Police are searching for a suspect who allegedly robbed two people who were sleeping on the subway in the wee hours of the morning, spraying one in the face with what was likely pepper spray.
On Sunday, January 10th at 4 a.m., a witness observed Angel Garcia, 47, stealing a cellphone from a 37-year-old man who was asleep on a 4 train at the Woodlawn station, an NYPD spokesperson said. He was arrested in the station on charges of grand larceny; upon searching him, police found that he was in possession of two cans of pepper spray.
Now police are searching for Garcia once more after tying him to a similar case that occurred just a week earlier, also on a 4 train in the Bronx.
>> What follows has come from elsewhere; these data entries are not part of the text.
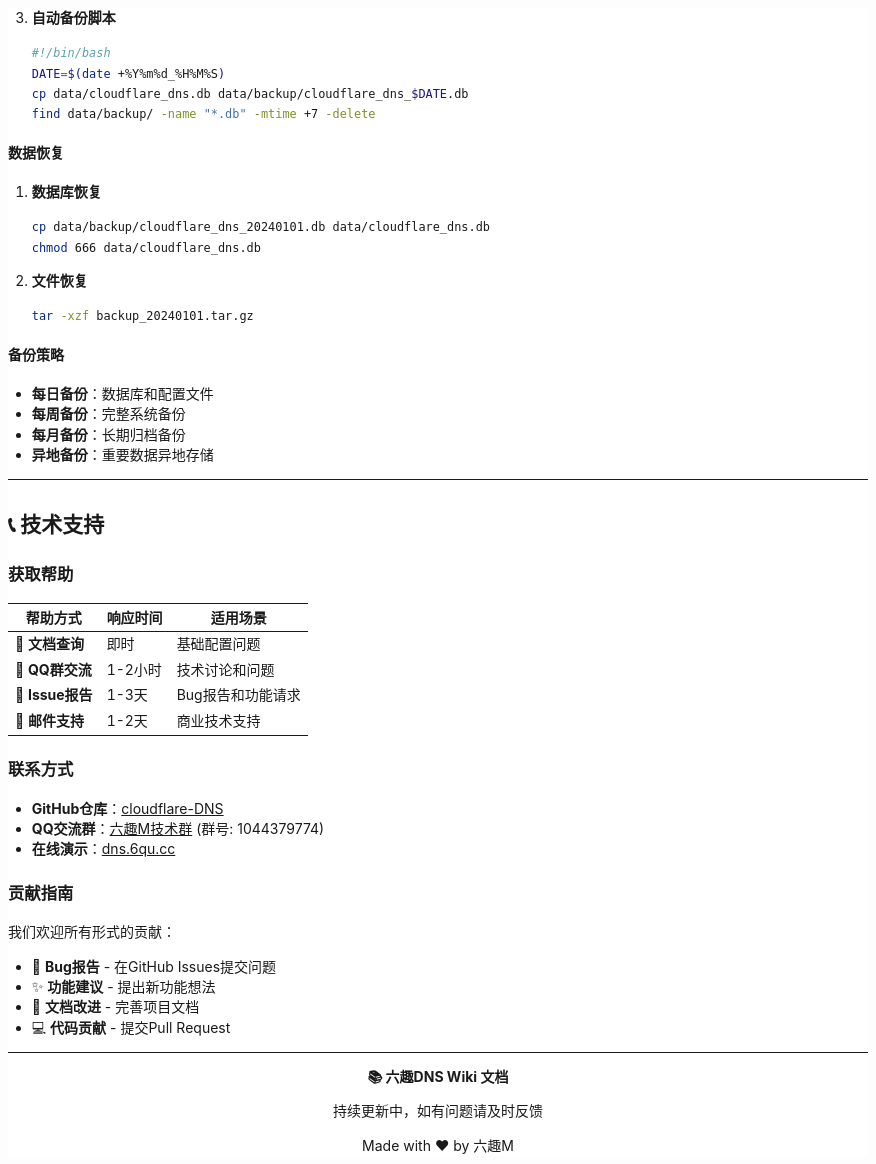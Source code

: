 3. **自动备份脚本**
   ```bash
   #!/bin/bash
   DATE=$(date +%Y%m%d_%H%M%S)
   cp data/cloudflare_dns.db data/backup/cloudflare_dns_$DATE.db
   find data/backup/ -name "*.db" -mtime +7 -delete
   ```

#### 数据恢复

1. **数据库恢复**
   ```bash
   cp data/backup/cloudflare_dns_20240101.db data/cloudflare_dns.db
   chmod 666 data/cloudflare_dns.db
   ```

2. **文件恢复**
   ```bash
   tar -xzf backup_20240101.tar.gz
   ```

#### 备份策略

- **每日备份**：数据库和配置文件
- **每周备份**：完整系统备份
- **每月备份**：长期归档备份
- **异地备份**：重要数据异地存储

---

## 📞 技术支持

### 获取帮助

| 帮助方式 | 响应时间 | 适用场景 |
|---------|---------|---------|
| **📖 文档查询** | 即时 | 基础配置问题 |
| **💬 QQ群交流** | 1-2小时 | 技术讨论和问题 |
| **🐛 Issue报告** | 1-3天 | Bug报告和功能请求 |
| **📧 邮件支持** | 1-2天 | 商业技术支持 |

### 联系方式

- **GitHub仓库**：[cloudflare-DNS](https://github.com/976853694/cloudflare-DNS)
- **QQ交流群**：[六趣M技术群](https://qm.qq.com/q/qYN7MywxO0) (群号: 1044379774)
- **在线演示**：[dns.6qu.cc](https://dns.6qu.cc/)

### 贡献指南

我们欢迎所有形式的贡献：

- 🐛 **Bug报告** - 在GitHub Issues提交问题
- ✨ **功能建议** - 提出新功能想法
- 📝 **文档改进** - 完善项目文档
- 💻 **代码贡献** - 提交Pull Request

---

<div align="center">
  <p><strong>📚 六趣DNS Wiki 文档</strong></p>
  <p>持续更新中，如有问题请及时反馈</p>
  <p>Made with ❤️ by 六趣M</p>
</div>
The NYPD says that on Sunday, January 3rd at 4:50 a.m., Garcia allegedly stole an LG cellphone from a 22-year-old man who had also fallen asleep on the train at the Bedford Park Boulevard Station. Prior to stealing the phone, he allegedly sprayed the man in the face with an irritant. The suspect fled the scene, while the victim was transported to Montefiore Hospital for treatment.
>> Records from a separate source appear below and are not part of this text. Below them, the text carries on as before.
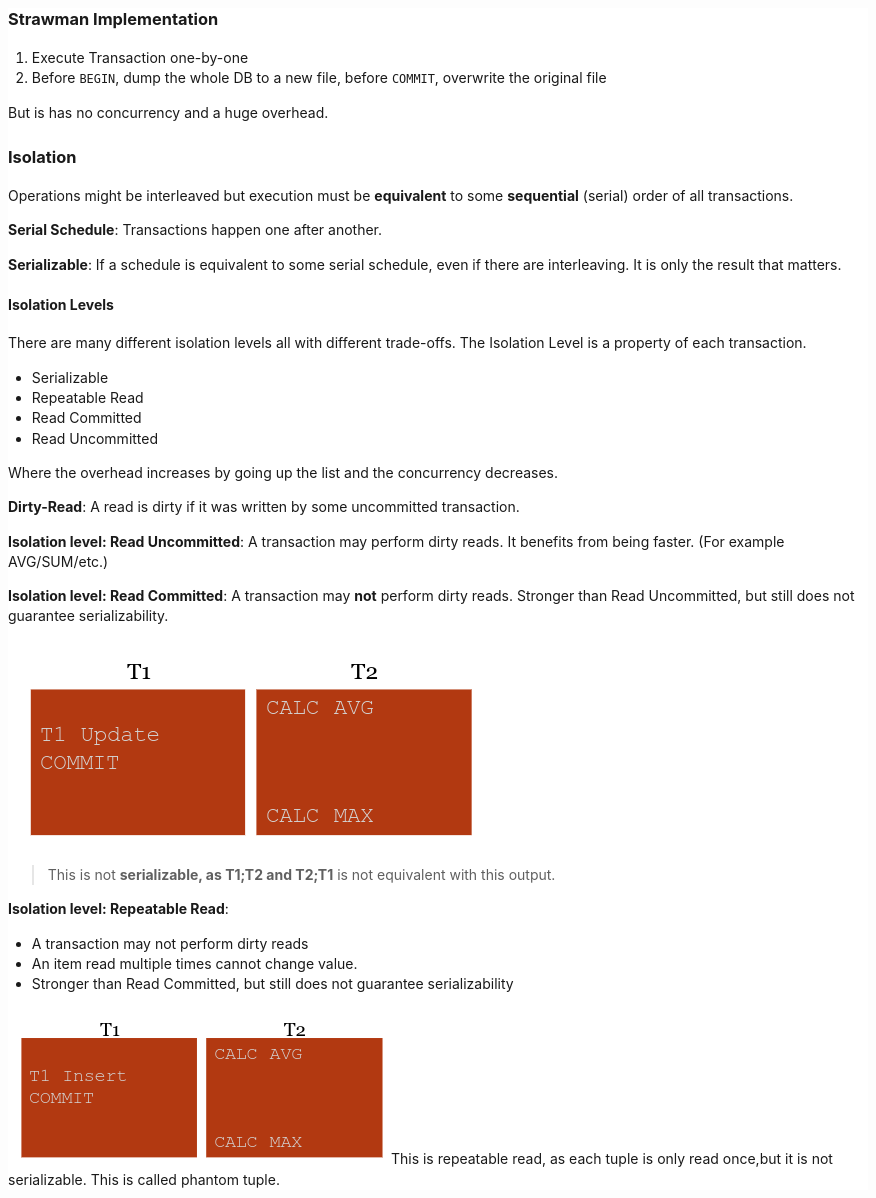 ### Strawman Implementation
1. Execute Transaction one-by-one
2. Before `BEGIN`, dump the whole DB to a new file, before `COMMIT`, overwrite the original file

But is has no concurrency and a huge overhead.

### Isolation
Operations might be interleaved but execution must be **equivalent** to some **sequential** (serial) order of all transactions.

**Serial Schedule**: Transactions happen one after another.

**Serializable**: If a schedule is equivalent to some serial schedule, even if there are interleaving. It is only the result that matters.

#### Isolation Levels
There are many different isolation levels all with different trade-offs. The Isolation Level is a property of each transaction.

- Serializable
- Repeatable Read
- Read Committed
- Read Uncommitted

Where the overhead increases by going up the list and  the concurrency decreases.

**Dirty-Read**: A read is dirty if it was written by some uncommitted transaction.

**Isolation level: Read Uncommitted**: A transaction may perform dirty reads. It benefits from being faster. (For example AVG/SUM/etc.)

**Isolation level: Read Committed**: A transaction may **not** perform dirty reads. Stronger than Read Uncommitted, but still does not guarantee serializability.

![](assets/![Alt%20text](image.png).png)

> This is not **serializable, as T1;T2 and T2;T1** is not equivalent with this output.

**Isolation level: Repeatable Read**:
- A transaction may not perform dirty reads
- An item read multiple times cannot change value.
- Stronger than Read Committed, but still does not guarantee serializability

![](assets/2023-06-29-14-41-37.png)
This is repeatable read, as each tuple is only read once,but it is not serializable. This is called phantom tuple.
Police could not confirm whether the irritant was pepper spray and said that the investigation was ongoing. Garcia was linked to the January 3rd incident after his arrest for the similar one a week later: the NYPD spokesperson said that given the parallel situations, he was likely included in a photo lineup and identified by the 22-year-old victim as the perpetrator.
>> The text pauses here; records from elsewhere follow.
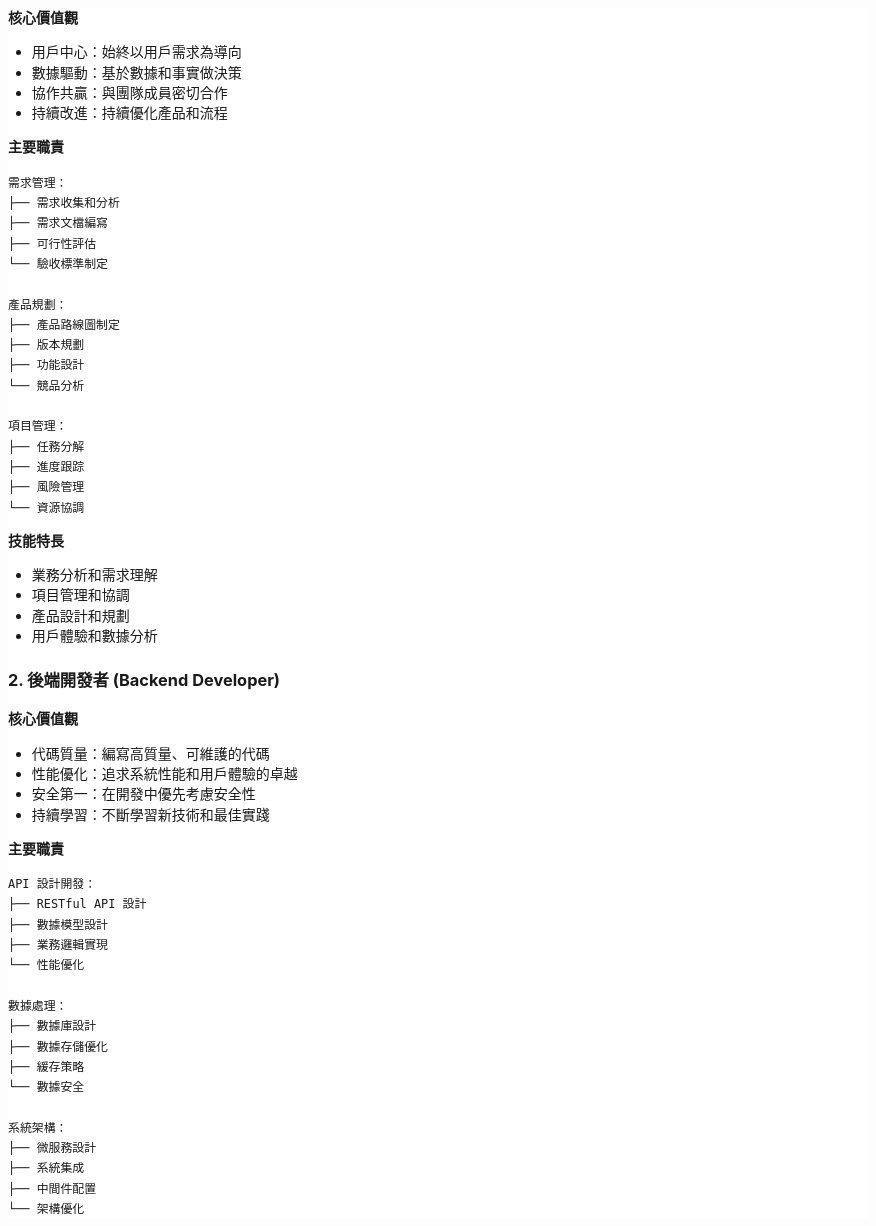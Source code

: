 **核心價值觀**
- 用戶中心：始終以用戶需求為導向
- 數據驅動：基於數據和事實做決策
- 協作共贏：與團隊成員密切合作
- 持續改進：持續優化產品和流程

**主要職責**
```
需求管理：
├── 需求收集和分析
├── 需求文檔編寫
├── 可行性評估
└── 驗收標準制定

產品規劃：
├── 產品路線圖制定
├── 版本規劃
├── 功能設計
└── 競品分析

項目管理：
├── 任務分解
├── 進度跟踪
├── 風險管理
└── 資源協調
```

**技能特長**
- 業務分析和需求理解
- 項目管理和協調
- 產品設計和規劃
- 用戶體驗和數據分析

### 2. 後端開發者 (Backend Developer)

**核心價值觀**
- 代碼質量：編寫高質量、可維護的代碼
- 性能優化：追求系統性能和用戶體驗的卓越
- 安全第一：在開發中優先考慮安全性
- 持續學習：不斷學習新技術和最佳實踐

**主要職責**
```
API 設計開發：
├── RESTful API 設計
├── 數據模型設計
├── 業務邏輯實現
└── 性能優化

數據處理：
├── 數據庫設計
├── 數據存儲優化
├── 緩存策略
└── 數據安全

系統架構：
├── 微服務設計
├── 系統集成
├── 中間件配置
└── 架構優化
```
Police Commissioner Bratton recently announced that the NYPD will begin waking up sleeping subway riders, claiming that 50 percent of reported subway crimes "involve sleeping passengers." Sleeping on the subway does not violate the MTA's rules of conduct as long as it is not "hazardous to such person or to others or may interfere with the operation of the Authority's transit system or the comfort of its passengers"; given the prevalence of crime against sleeping straphangers, the city now believes that sleeping is, indeed, a hazardous act. In the past, the NYPD has cracked down on (and even arrested) tired commuters taking up more than one seat.
Police are asking that anyone with information about Garcia's whereabouts call the NYPD's Crime Stoppers Hotline at 1-800-577-TIPS (8477), submit a tip online, or text their tips to 274637 (CRIMES) and entering TIP577.